Provided data:

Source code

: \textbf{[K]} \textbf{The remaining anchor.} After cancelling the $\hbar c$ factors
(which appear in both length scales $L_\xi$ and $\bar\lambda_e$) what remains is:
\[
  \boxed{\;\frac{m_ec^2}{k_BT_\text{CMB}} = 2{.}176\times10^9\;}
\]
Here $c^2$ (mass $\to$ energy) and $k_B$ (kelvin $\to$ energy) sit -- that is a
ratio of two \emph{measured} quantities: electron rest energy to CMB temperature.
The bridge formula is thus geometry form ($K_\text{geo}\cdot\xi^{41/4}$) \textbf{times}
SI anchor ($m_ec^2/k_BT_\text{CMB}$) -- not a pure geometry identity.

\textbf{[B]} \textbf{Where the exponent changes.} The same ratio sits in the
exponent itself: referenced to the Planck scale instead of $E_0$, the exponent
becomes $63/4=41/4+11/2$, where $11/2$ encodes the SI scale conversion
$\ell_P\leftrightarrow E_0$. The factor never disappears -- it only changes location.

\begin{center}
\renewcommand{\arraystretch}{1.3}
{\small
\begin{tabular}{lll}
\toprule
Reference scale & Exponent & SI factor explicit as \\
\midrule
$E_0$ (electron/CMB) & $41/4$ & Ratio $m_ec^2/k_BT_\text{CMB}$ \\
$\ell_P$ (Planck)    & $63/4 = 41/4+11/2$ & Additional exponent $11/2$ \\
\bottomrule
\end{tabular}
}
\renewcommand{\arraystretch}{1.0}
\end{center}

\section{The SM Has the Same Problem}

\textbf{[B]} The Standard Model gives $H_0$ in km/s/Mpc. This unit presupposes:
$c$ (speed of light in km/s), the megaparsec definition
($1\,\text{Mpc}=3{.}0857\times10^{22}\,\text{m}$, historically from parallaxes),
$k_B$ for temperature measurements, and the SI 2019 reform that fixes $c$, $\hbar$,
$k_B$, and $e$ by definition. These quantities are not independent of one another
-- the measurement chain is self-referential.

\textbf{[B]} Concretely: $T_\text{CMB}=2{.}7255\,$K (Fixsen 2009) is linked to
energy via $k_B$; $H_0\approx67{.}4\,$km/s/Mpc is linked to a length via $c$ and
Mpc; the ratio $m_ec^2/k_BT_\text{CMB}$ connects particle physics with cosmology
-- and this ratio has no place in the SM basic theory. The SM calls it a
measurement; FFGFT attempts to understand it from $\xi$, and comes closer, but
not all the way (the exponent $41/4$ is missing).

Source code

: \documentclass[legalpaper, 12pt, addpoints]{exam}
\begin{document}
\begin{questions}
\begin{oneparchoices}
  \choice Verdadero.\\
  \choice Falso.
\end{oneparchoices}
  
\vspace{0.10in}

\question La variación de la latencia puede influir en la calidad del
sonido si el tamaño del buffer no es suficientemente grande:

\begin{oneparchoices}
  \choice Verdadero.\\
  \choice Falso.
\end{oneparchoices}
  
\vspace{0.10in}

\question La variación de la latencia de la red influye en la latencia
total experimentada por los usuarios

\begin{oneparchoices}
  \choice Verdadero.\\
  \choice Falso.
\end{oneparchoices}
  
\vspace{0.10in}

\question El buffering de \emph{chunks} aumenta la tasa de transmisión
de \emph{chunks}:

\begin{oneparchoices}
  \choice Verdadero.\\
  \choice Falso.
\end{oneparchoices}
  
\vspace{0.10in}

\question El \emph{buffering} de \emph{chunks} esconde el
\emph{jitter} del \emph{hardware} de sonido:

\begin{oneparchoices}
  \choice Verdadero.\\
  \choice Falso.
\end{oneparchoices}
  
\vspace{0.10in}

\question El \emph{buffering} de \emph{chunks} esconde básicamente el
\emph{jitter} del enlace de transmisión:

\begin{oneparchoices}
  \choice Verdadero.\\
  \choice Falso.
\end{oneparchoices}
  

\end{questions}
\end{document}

Required action:
A faithful retyping of every entry above is the task.

Solution to this exercise:
Source code

: \textbf{[K]} \textbf{The remaining anchor.} After cancelling the $\hbar c$ factors
(which appear in both length scales $L_\xi$ and $\bar\lambda_e$) what remains is:
\[
  \boxed{\;\frac{m_ec^2}{k_BT_\text{CMB}} = 2{.}176\times10^9\;}
\]
Here $c^2$ (mass $\to$ energy) and $k_B$ (kelvin $\to$ energy) sit -- that is a
ratio of two \emph{measured} quantities: electron rest energy to CMB temperature.
The bridge formula is thus geometry form ($K_\text{geo}\cdot\xi^{41/4}$) \textbf{times}
SI anchor ($m_ec^2/k_BT_\text{CMB}$) -- not a pure geometry identity.

\textbf{[B]} \textbf{Where the exponent changes.} The same ratio sits in the
exponent itself: referenced to the Planck scale instead of $E_0$, the exponent
becomes $63/4=41/4+11/2$, where $11/2$ encodes the SI scale conversion
$\ell_P\leftrightarrow E_0$. The factor never disappears -- it only changes location.

\begin{center}
\renewcommand{\arraystretch}{1.3}
{\small
\begin{tabular}{lll}
\toprule
Reference scale & Exponent & SI factor explicit as \\
\midrule
$E_0$ (electron/CMB) & $41/4$ & Ratio $m_ec^2/k_BT_\text{CMB}$ \\
$\ell_P$ (Planck)    & $63/4 = 41/4+11/2$ & Additional exponent $11/2$ \\
\bottomrule
\end{tabular}
}
\renewcommand{\arraystretch}{1.0}
\end{center}

\section{The SM Has the Same Problem}

\textbf{[B]} The Standard Model gives $H_0$ in km/s/Mpc. This unit presupposes:
$c$ (speed of light in km/s), the megaparsec definition
($1\,\text{Mpc}=3{.}0857\times10^{22}\,\text{m}$, historically from parallaxes),
$k_B$ for temperature measurements, and the SI 2019 reform that fixes $c$, $\hbar$,
$k_B$, and $e$ by definition. These quantities are not independent of one another
-- the measurement chain is self-referential.

\textbf{[B]} Concretely: $T_\text{CMB}=2{.}7255\,$K (Fixsen 2009) is linked to
energy via $k_B$; $H_0\approx67{.}4\,$km/s/Mpc is linked to a length via $c$ and
Mpc; the ratio $m_ec^2/k_BT_\text{CMB}$ connects particle physics with cosmology
-- and this ratio has no place in the SM basic theory. The SM calls it a
measurement; FFGFT attempts to understand it from $\xi$, and comes closer, but
not all the way (the exponent $41/4$ is missing).

Source code

: \documentclass[legalpaper, 12pt, addpoints]{exam}
\begin{document}
\begin{questions}
\begin{oneparchoices}
  \choice Verdadero.\\
  \choice Falso.
\end{oneparchoices}
  
\vspace{0.10in}

\question La variación de la latencia puede influir en la calidad del
sonido si el tamaño del buffer no es suficientemente grande:

\begin{oneparchoices}
  \choice Verdadero.\\
  \choice Falso.
\end{oneparchoices}
  
\vspace{0.10in}

\question La variación de la latencia de la red influye en la latencia
total experimentada por los usuarios

\begin{oneparchoices}
  \choice Verdadero.\\
  \choice Falso.
\end{oneparchoices}
  
\vspace{0.10in}

\question El buffering de \emph{chunks} aumenta la tasa de transmisión
de \emph{chunks}:

\begin{oneparchoices}
  \choice Verdadero.\\
  \choice Falso.
\end{oneparchoices}
  
\vspace{0.10in}

\question El \emph{buffering} de \emph{chunks} esconde el
\emph{jitter} del \emph{hardware} de sonido:

\begin{oneparchoices}
  \choice Verdadero.\\
  \choice Falso.
\end{oneparchoices}
  
\vspace{0.10in}

\question El \emph{buffering} de \emph{chunks} esconde básicamente el
\emph{jitter} del enlace de transmisión:

\begin{oneparchoices}
  \choice Verdadero.\\
  \choice Falso.
\end{oneparchoices}
  

\end{questions}
\end{document}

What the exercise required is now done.